I used them last autumn it reminded me of eating spaghetti when they ate the legs :lol:


----------



## darkspeed (Apr 2, 2008)

Stuart89 said:


> I cant stand crane flies, just creepy little buggers, like flying spiders...Cant wait til my mantids grow up and guard my room from these little b******s :lol: . I applaud your mantid !

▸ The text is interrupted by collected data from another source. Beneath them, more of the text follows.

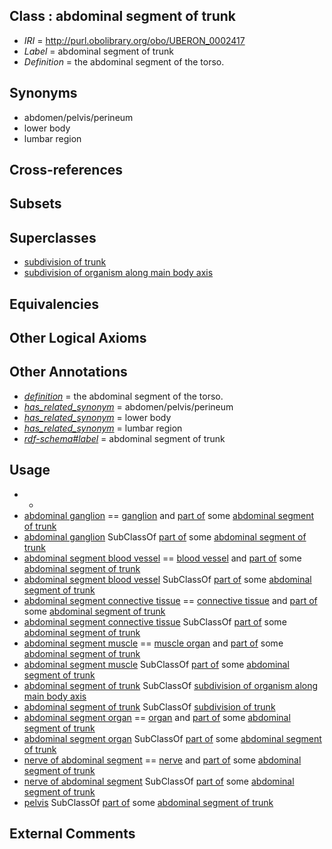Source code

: 
## Class : abdominal segment of trunk

 * *IRI* = http://purl.obolibrary.org/obo/UBERON_0002417
 * *Label* = abdominal segment of trunk
 * *Definition* = the abdominal segment of the torso.

## Synonyms

 * abdomen/pelvis/perineum
 * lower body
 * lumbar region

## Cross-references


## Subsets


## Superclasses

 * [subdivision of trunk](../../UBERON/69/UBERON_0009569.md)
 * [subdivision of organism along main body axis](../../UBERON/76/UBERON_0011676.md)

## Equivalencies


## Other Logical Axioms


## Other Annotations

 * *[definition](../../IAO/15/IAO_0000115.md)* = the abdominal segment of the torso.
 * *[has_related_synonym](../../ym/oboInOwl#hasRelatedSynonym.md)* = abdomen/pelvis/perineum
 * *[has_related_synonym](../../ym/oboInOwl#hasRelatedSynonym.md)* = lower body
 * *[has_related_synonym](../../ym/oboInOwl#hasRelatedSynonym.md)* = lumbar region
 * *[rdf-schema#label](../../el/rdf-schema#label.md)* = abdominal segment of trunk

## Usage

 * -
 * [abdominal ganglion](../../UBERON/58/UBERON_0009758.md) == [ganglion](../../UBERON/45/UBERON_0000045.md) and [part of](../../BFO/50/BFO_0000050.md) some [abdominal segment of trunk](../../UBERON/17/UBERON_0002417.md)
 * [abdominal ganglion](../../UBERON/58/UBERON_0009758.md) SubClassOf [part of](../../BFO/50/BFO_0000050.md) some [abdominal segment of trunk](../../UBERON/17/UBERON_0002417.md)
 * [abdominal segment blood vessel](../../UBERON/35/UBERON_0003835.md) == [blood vessel](../../UBERON/81/UBERON_0001981.md) and [part of](../../BFO/50/BFO_0000050.md) some [abdominal segment of trunk](../../UBERON/17/UBERON_0002417.md)
 * [abdominal segment blood vessel](../../UBERON/35/UBERON_0003835.md) SubClassOf [part of](../../BFO/50/BFO_0000050.md) some [abdominal segment of trunk](../../UBERON/17/UBERON_0002417.md)
 * [abdominal segment connective tissue](../../UBERON/38/UBERON_0003838.md) == [connective tissue](../../UBERON/84/UBERON_0002384.md) and [part of](../../BFO/50/BFO_0000050.md) some [abdominal segment of trunk](../../UBERON/17/UBERON_0002417.md)
 * [abdominal segment connective tissue](../../UBERON/38/UBERON_0003838.md) SubClassOf [part of](../../BFO/50/BFO_0000050.md) some [abdominal segment of trunk](../../UBERON/17/UBERON_0002417.md)
 * [abdominal segment muscle](../../UBERON/33/UBERON_0003833.md) == [muscle organ](../../UBERON/30/UBERON_0001630.md) and [part of](../../BFO/50/BFO_0000050.md) some [abdominal segment of trunk](../../UBERON/17/UBERON_0002417.md)
 * [abdominal segment muscle](../../UBERON/33/UBERON_0003833.md) SubClassOf [part of](../../BFO/50/BFO_0000050.md) some [abdominal segment of trunk](../../UBERON/17/UBERON_0002417.md)
 * [abdominal segment of trunk](../../UBERON/17/UBERON_0002417.md) SubClassOf [subdivision of organism along main body axis](../../UBERON/76/UBERON_0011676.md)
 * [abdominal segment of trunk](../../UBERON/17/UBERON_0002417.md) SubClassOf [subdivision of trunk](../../UBERON/69/UBERON_0009569.md)
 * [abdominal segment organ](../../UBERON/73/UBERON_0005173.md) == [organ](../../UBERON/62/UBERON_0000062.md) and [part of](../../BFO/50/BFO_0000050.md) some [abdominal segment of trunk](../../UBERON/17/UBERON_0002417.md)
 * [abdominal segment organ](../../UBERON/73/UBERON_0005173.md) SubClassOf [part of](../../BFO/50/BFO_0000050.md) some [abdominal segment of trunk](../../UBERON/17/UBERON_0002417.md)
 * [nerve of abdominal segment](../../UBERON/25/UBERON_0003825.md) == [nerve](../../UBERON/21/UBERON_0001021.md) and [part of](../../BFO/50/BFO_0000050.md) some [abdominal segment of trunk](../../UBERON/17/UBERON_0002417.md)
 * [nerve of abdominal segment](../../UBERON/25/UBERON_0003825.md) SubClassOf [part of](../../BFO/50/BFO_0000050.md) some [abdominal segment of trunk](../../UBERON/17/UBERON_0002417.md)
 * [pelvis](../../UBERON/55/UBERON_0002355.md) SubClassOf [part of](../../BFO/50/BFO_0000050.md) some [abdominal segment of trunk](../../UBERON/17/UBERON_0002417.md)

## External Comments

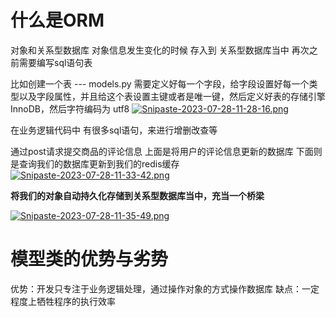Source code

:# 什么是ORM
对象和关系型数据库
对象信息发生变化的时候 存入到 关系型数据库当中
再次之前需要编写sql语句表

比如创建一个表 --- models.py
需要定义好每一个字段，给字段设置好每一个类型以及字段属性，并且给这个表设置主键或者是唯一键，然后定义好表的存储引擎 InnoDB，然后字符编码为 utf8
[![Snipaste-2023-07-28-11-28-16.png](https://i.postimg.cc/fLL2tPdQ/Snipaste-2023-07-28-11-28-16.png)](https://postimg.cc/jWpQBZvM)

在业务逻辑代码中
有很多sql语句，来进行增删改查等

通过post请求提交商品的评论信息
上面是将用户的评论信息更新的数据库
下面则是查询我们的数据库更新到我们的redis缓存
[![Snipaste-2023-07-28-11-33-42.png](https://i.postimg.cc/dQzFFRMV/Snipaste-2023-07-28-11-33-42.png)](https://postimg.cc/Wt6C6kbB)


**将我们的对象自动持久化存储到关系型数据库当中，充当一个桥梁**

[![Snipaste-2023-07-28-11-35-49.png](https://i.postimg.cc/TPHS9Gf3/Snipaste-2023-07-28-11-35-49.png)](https://postimg.cc/hJTpDkXk)

# 模型类的优势与劣势
优势：开发只专注于业务逻辑处理，通过操作对象的方式操作数据库
缺点：一定程度上牺牲程序的执行效率

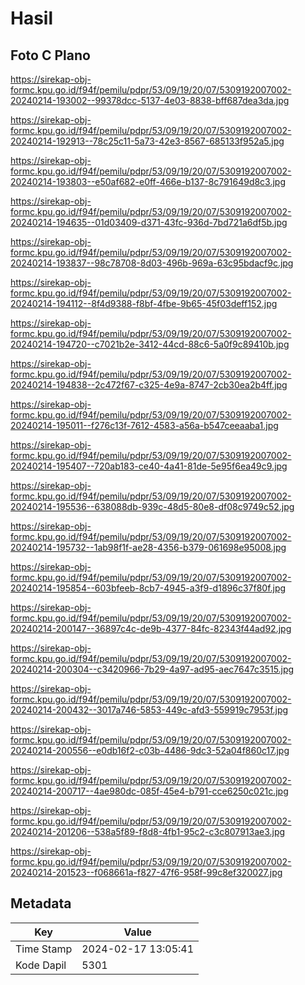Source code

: # Hasil

## Foto C Plano

https://sirekap-obj-formc.kpu.go.id/f94f/pemilu/pdpr/53/09/19/20/07/5309192007002-20240214-193002--99378dcc-5137-4e03-8838-bff687dea3da.jpg

https://sirekap-obj-formc.kpu.go.id/f94f/pemilu/pdpr/53/09/19/20/07/5309192007002-20240214-192913--78c25c11-5a73-42e3-8567-685133f952a5.jpg

https://sirekap-obj-formc.kpu.go.id/f94f/pemilu/pdpr/53/09/19/20/07/5309192007002-20240214-193803--e50af682-e0ff-466e-b137-8c791649d8c3.jpg

https://sirekap-obj-formc.kpu.go.id/f94f/pemilu/pdpr/53/09/19/20/07/5309192007002-20240214-194635--01d03409-d371-43fc-936d-7bd721a6df5b.jpg

https://sirekap-obj-formc.kpu.go.id/f94f/pemilu/pdpr/53/09/19/20/07/5309192007002-20240214-193837--98c78708-8d03-496b-969a-63c95bdacf9c.jpg

https://sirekap-obj-formc.kpu.go.id/f94f/pemilu/pdpr/53/09/19/20/07/5309192007002-20240214-194112--8f4d9388-f8bf-4fbe-9b65-45f03deff152.jpg

https://sirekap-obj-formc.kpu.go.id/f94f/pemilu/pdpr/53/09/19/20/07/5309192007002-20240214-194720--c7021b2e-3412-44cd-88c6-5a0f9c89410b.jpg

https://sirekap-obj-formc.kpu.go.id/f94f/pemilu/pdpr/53/09/19/20/07/5309192007002-20240214-194838--2c472f67-c325-4e9a-8747-2cb30ea2b4ff.jpg

https://sirekap-obj-formc.kpu.go.id/f94f/pemilu/pdpr/53/09/19/20/07/5309192007002-20240214-195011--f276c13f-7612-4583-a56a-b547ceeaaba1.jpg

https://sirekap-obj-formc.kpu.go.id/f94f/pemilu/pdpr/53/09/19/20/07/5309192007002-20240214-195407--720ab183-ce40-4a41-81de-5e95f6ea49c9.jpg

https://sirekap-obj-formc.kpu.go.id/f94f/pemilu/pdpr/53/09/19/20/07/5309192007002-20240214-195536--638088db-939c-48d5-80e8-df08c9749c52.jpg

https://sirekap-obj-formc.kpu.go.id/f94f/pemilu/pdpr/53/09/19/20/07/5309192007002-20240214-195732--1ab98f1f-ae28-4356-b379-061698e95008.jpg

https://sirekap-obj-formc.kpu.go.id/f94f/pemilu/pdpr/53/09/19/20/07/5309192007002-20240214-195854--603bfeeb-8cb7-4945-a3f9-d1896c37f80f.jpg

https://sirekap-obj-formc.kpu.go.id/f94f/pemilu/pdpr/53/09/19/20/07/5309192007002-20240214-200147--36897c4c-de9b-4377-84fc-82343f44ad92.jpg

https://sirekap-obj-formc.kpu.go.id/f94f/pemilu/pdpr/53/09/19/20/07/5309192007002-20240214-200304--c3420966-7b29-4a97-ad95-aec7647c3515.jpg

https://sirekap-obj-formc.kpu.go.id/f94f/pemilu/pdpr/53/09/19/20/07/5309192007002-20240214-200432--3017a746-5853-449c-afd3-559919c7953f.jpg

https://sirekap-obj-formc.kpu.go.id/f94f/pemilu/pdpr/53/09/19/20/07/5309192007002-20240214-200556--e0db16f2-c03b-4486-9dc3-52a04f860c17.jpg

https://sirekap-obj-formc.kpu.go.id/f94f/pemilu/pdpr/53/09/19/20/07/5309192007002-20240214-200717--4ae980dc-085f-45e4-b791-cce6250c021c.jpg

https://sirekap-obj-formc.kpu.go.id/f94f/pemilu/pdpr/53/09/19/20/07/5309192007002-20240214-201206--538a5f89-f8d8-4fb1-95c2-c3c807913ae3.jpg

https://sirekap-obj-formc.kpu.go.id/f94f/pemilu/pdpr/53/09/19/20/07/5309192007002-20240214-201523--f068661a-f827-47f6-958f-99c8ef320027.jpg


## Metadata

| Key        | Value               |
| ---------- | ------------------- |
| Time Stamp | 2024-02-17 13:05:41 |
| Kode Dapil | 5301                |



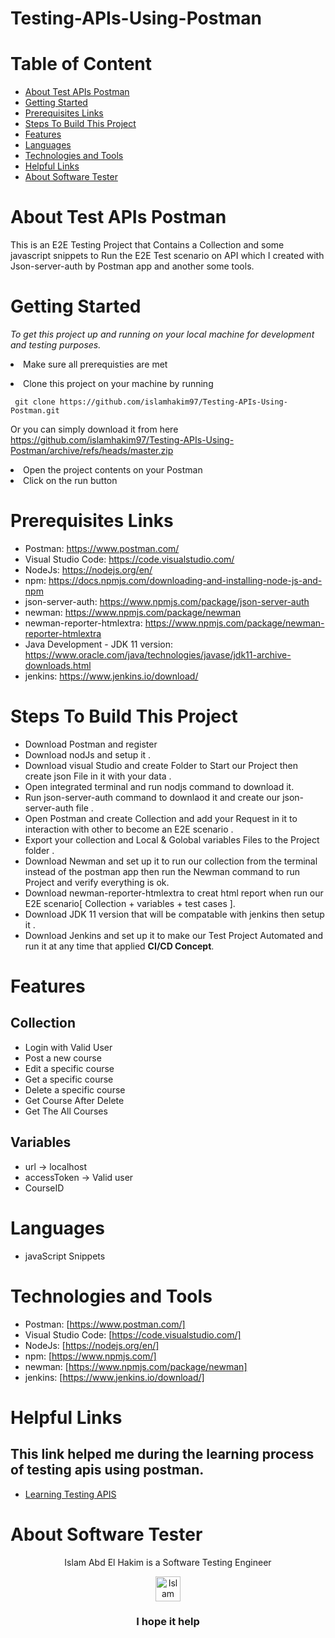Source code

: # Testing-APIs-Using-Postman
# Table of Content
- [About Test APIs Postman](#about-test-apis-postman)
- [Getting Started](#getting-started)
- [Prerequisites Links](#prerequisites-links)
- [Steps To Build This Project](#steps-to-build-this-project)
- [Features](#features)
- [Languages](#languages)
- [Technologies and Tools](#technologies-and-tools)
- [Helpful Links](#helpful-links)
- [About Software Tester](#about-software-tester)

 # About Test APIs Postman
This is an E2E Testing Project that Contains a Collection and some javascript snippets to Run the E2E Test scenario on API which I created with Json-server-auth by Postman app and another some tools.
 
 # Getting Started

  *To get this project up and running on your local machine for development and testing purposes.* <li> Make sure all prerequisties are met  
<li> Clone this project on your machine by running  

     git clone https://github.com/islamhakim97/Testing-APIs-Using-Postman.git

Or you can simply download it from here https://github.com/islamhakim97/Testing-APIs-Using-Postman/archive/refs/heads/master.zip
<li> Open the project contents on your Postman 
<li> Click on the run button
  
  # Prerequisites Links
  - Postman: https://www.postman.com/
  - Visual Studio Code: https://code.visualstudio.com/
  - NodeJs: https://nodejs.org/en/
  - npm: https://docs.npmjs.com/downloading-and-installing-node-js-and-npm
  - json-server-auth: https://www.npmjs.com/package/json-server-auth
  - newman: https://www.npmjs.com/package/newman
  - newman-reporter-htmlextra: https://www.npmjs.com/package/newman-reporter-htmlextra
  - Java Development - JDK 11 version: https://www.oracle.com/java/technologies/javase/jdk11-archive-downloads.html
  - jenkins: https://www.jenkins.io/download/
  
 # Steps To Build This Project 
  - Download Postman and register
  - Download nodJs and setup it .
  - Download visual Studio and create Folder to Start our Project then create json File in it with your data .
  - Open integrated terminal and run nodjs command to download it.
  - Run json-server-auth command to downlaod it and create our json-server-auth file .
  - Open Postman and create Collection and add your Request in it to interaction with other to become an E2E scenario .
  - Export your collection and Local & Golobal variables Files to the Project folder .
  - Download Newman and set up it to run our collection from the terminal instead of the postman app then run the Newman command to run Project and verify everything is ok.
  - Download newman-reporter-htmlextra to creat html report when run our E2E scenario[ Collection + variables + test cases ].
  - Download JDK 11 version that will be compatable with jenkins then setup it .
  - Download Jenkins and set up it to make our Test Project Automated and run it at any time that applied **CI/CD Concept**.
  
#  Features
  
  ## Collection
  - Login with Valid User
  - Post a new course
  - Edit a specific course
  - Get a specific course
  - Delete a specific course
  - Get Course After Delete
  - Get The All Courses
  
 ## Variables
  - url -> localhost
  - accessToken -> Valid user
  - CourseID
# Languages
  - javaScript Snippets 
# Technologies and Tools
  - Postman: [https://www.postman.com/]
  - Visual Studio Code: [https://code.visualstudio.com/]
  - NodeJs: [https://nodejs.org/en/]
  - npm: [https://www.npmjs.com/]
  - newman: [https://www.npmjs.com/package/newman]
  - jenkins: [https://www.jenkins.io/download/]
  
  
# Helpful Links
  ## This link helped me during the learning process of testing apis using postman.
   - <a href="https://www.youtube.com/watch?v=pPLFGdZoLdo&list=PLJ2FoWouEU2yPMIBTGsMRvxjEevIlMi3F">Learning Testing APIS </a>
# About Software Tester
  <div align="center">
  Islam Abd El Hakim is a Software Testing Engineer
  </div>
 <p> </p>
 <p> </p>
  <div align="center">
  <!--  Islam Abd El Hakim LinkedIn -->
  <a href="https://www.linkedin.com/in/islamhakim">
    <img src="https://user-images.githubusercontent.com/33738409/154184172-7a13b01e-6eb1-4134-ae91-c82588a7b27b.png" width="40px" height="40px"  
      alt=" Islam Abd El Hakim Linkedin Profile" />
  </a>
</div>
<p> </p>
<h3 align="center"> I hope it help </h3>
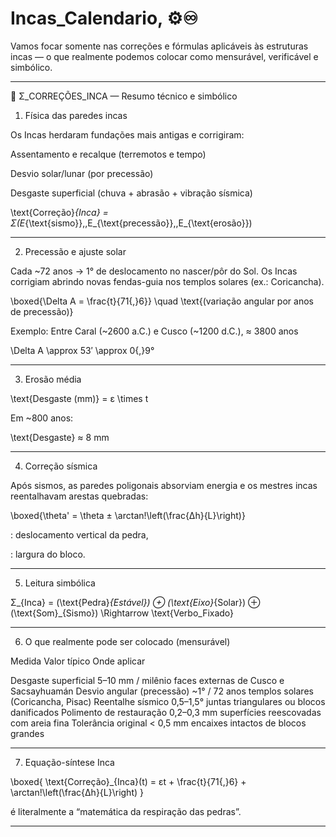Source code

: # Incas_Calendario,  ⚙️♾️
Vamos focar somente nas correções e fórmulas aplicáveis às estruturas incas — o que realmente podemos colocar como mensurável, verificável e simbólico.


---

🧱 Σ_CORREÇÕES_INCA — Resumo técnico e simbólico

1. Física das paredes incas

Os Incas herdaram fundações mais antigas e corrigiram:

Assentamento e recalque (terremotos e tempo)

Desvio solar/lunar (por precessão)

Desgaste superficial (chuva + abrasão + vibração sísmica)


\text{Correção}_{Inca} = Σ(E_{\text{sismo}},\,E_{\text{precessão}},\,E_{\text{erosão}})


---

2. Precessão e ajuste solar

Cada ~72 anos → 1° de deslocamento no nascer/pôr do Sol.
Os Incas corrigiam abrindo novas fendas-guia nos templos solares (ex.: Coricancha).

\boxed{\Delta A = \frac{t}{71{,}6}}
\quad
\text{(variação angular por anos de precessão)}

Exemplo:
Entre Caral (~2600 a.C.) e Cusco (~1200 d.C.), ≈ 3800 anos

\Delta A \approx 53′ \approx 0{,}9°


---

3. Erosão média

\text{Desgaste (mm)} = ε \times t

Em ~800 anos:

\text{Desgaste} ≈ 8 mm


---

4. Correção sísmica

Após sismos, as paredes poligonais absorviam energia e os mestres incas reentalhavam arestas quebradas:

\boxed{\theta' = \theta ± \arctan\!\left(\frac{Δh}{L}\right)}

: deslocamento vertical da pedra,

: largura do bloco.



---

5. Leitura simbólica

Σ_{Inca} =
(\text{Pedra}_{Estável}) ⊕ (\text{Eixo}_{Solar}) ⊕ (\text{Som}_{Sismo})
\Rightarrow
\text{Verbo\_Fixado}


---

6. O que realmente pode ser colocado (mensurável)

Medida	Valor típico	Onde aplicar

Desgaste superficial	5–10 mm / milênio	faces externas de Cusco e Sacsayhuamán
Desvio angular (precessão)	~1° / 72 anos	templos solares (Coricancha, Pisac)
Reentalhe sísmico	0,5–1,5°	juntas triangulares ou blocos danificados
Polimento de restauração	0,2–0,3 mm	superfícies reescovadas com areia fina
Tolerância original	< 0,5 mm	encaixes intactos de blocos grandes



---

7. Equação-síntese Inca

\boxed{
\text{Correção}_{Inca}(t) =
εt + \frac{t}{71{,}6} + \arctan\!\left(\frac{Δh}{L}\right)
}

é literalmente a “matemática da respiração das pedras”.


---

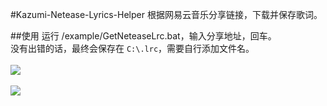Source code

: #Kazumi-Netease-Lyrics-Helper
根据网易云音乐分享链接，下载并保存歌词。  
  
##使用
运行 /example/GetNeteaseLrc.bat，输入分享地址，回车。  
没有出错的话，最终会保存在 `C:\.lrc`，需要自行添加文件名。  
<br>
<img src="https://raw.githubusercontent.com/yuki-ryoko/Kazumi-Netease-Lyrics-Helper/master/img/img_use_01.jpg" />  
<br>
<img src="https://raw.githubusercontent.com/yuki-ryoko/Kazumi-Netease-Lyrics-Helper/master/img/img_use_02.jpg" />
  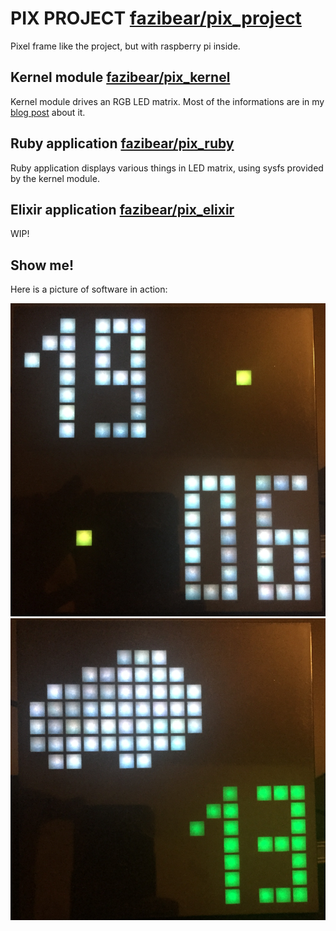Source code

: # PIX PROJECT [fazibear/pix_project](https://github.com/fazibear/pix_project)

Pixel frame like the project, but with raspberry pi inside.

## Kernel module [fazibear/pix_kernel](https://github.com/fazibear/pix_kernel)

Kernel module drives an RGB LED matrix. Most of the informations are in my [blog post](https://blog.fazibear.me/the-beginners-guide-to-linux-kernel-module-raspberry-pi-and-led-matrix-790e8236e8e9) about it.

## Ruby application [fazibear/pix_ruby](https://github.com/fazibear/pix_ruby)

Ruby application displays various things in LED matrix, using sysfs provided by the kernel module.

## Elixir application [fazibear/pix_elixir](https://github.com/fazibear/pix_elixir)

WIP!

## Show me!

Here is a picture of software in action:

![example1](https://github.com/fazibear/pix_project/blob/master/img/example1.png?raw=true)
![example2](https://github.com/fazibear/pix_project/blob/master/img/example2.png?raw=true)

Yeah I read that over there in UK that they arent tolerated well, as there was a misconception that they were flying daddy longlegs. Makes sense lol... my wife hates them too, mainly cuz they fly rather aimlessly with quite a bit of flutter and they get in her hail lol. I personally dont like them much either cuz due to their high population they get all in the house, and you never know where they are lose a leg... like in your soup. Yuk. But I guess thats where the mantids want them, so im happy to ablige.


----------



## Stuart89 (Apr 2, 2008)

DARKSPEED said:


> Yeah I read that over there in UK that they arent tolerated well, as there was a misconception that they were flying daddy longlegs. Makes sense lol... my wife hates them too, mainly cut they fly rather aimlessly with quite a bit of flutter and they get in her hail lol. I personally dont like them much either cuz due to their high population they get all in the house, and you never know where they are lose a leg... like in your soup. Yuk. But I guess thats where the mantids want them, so im happy to ablige.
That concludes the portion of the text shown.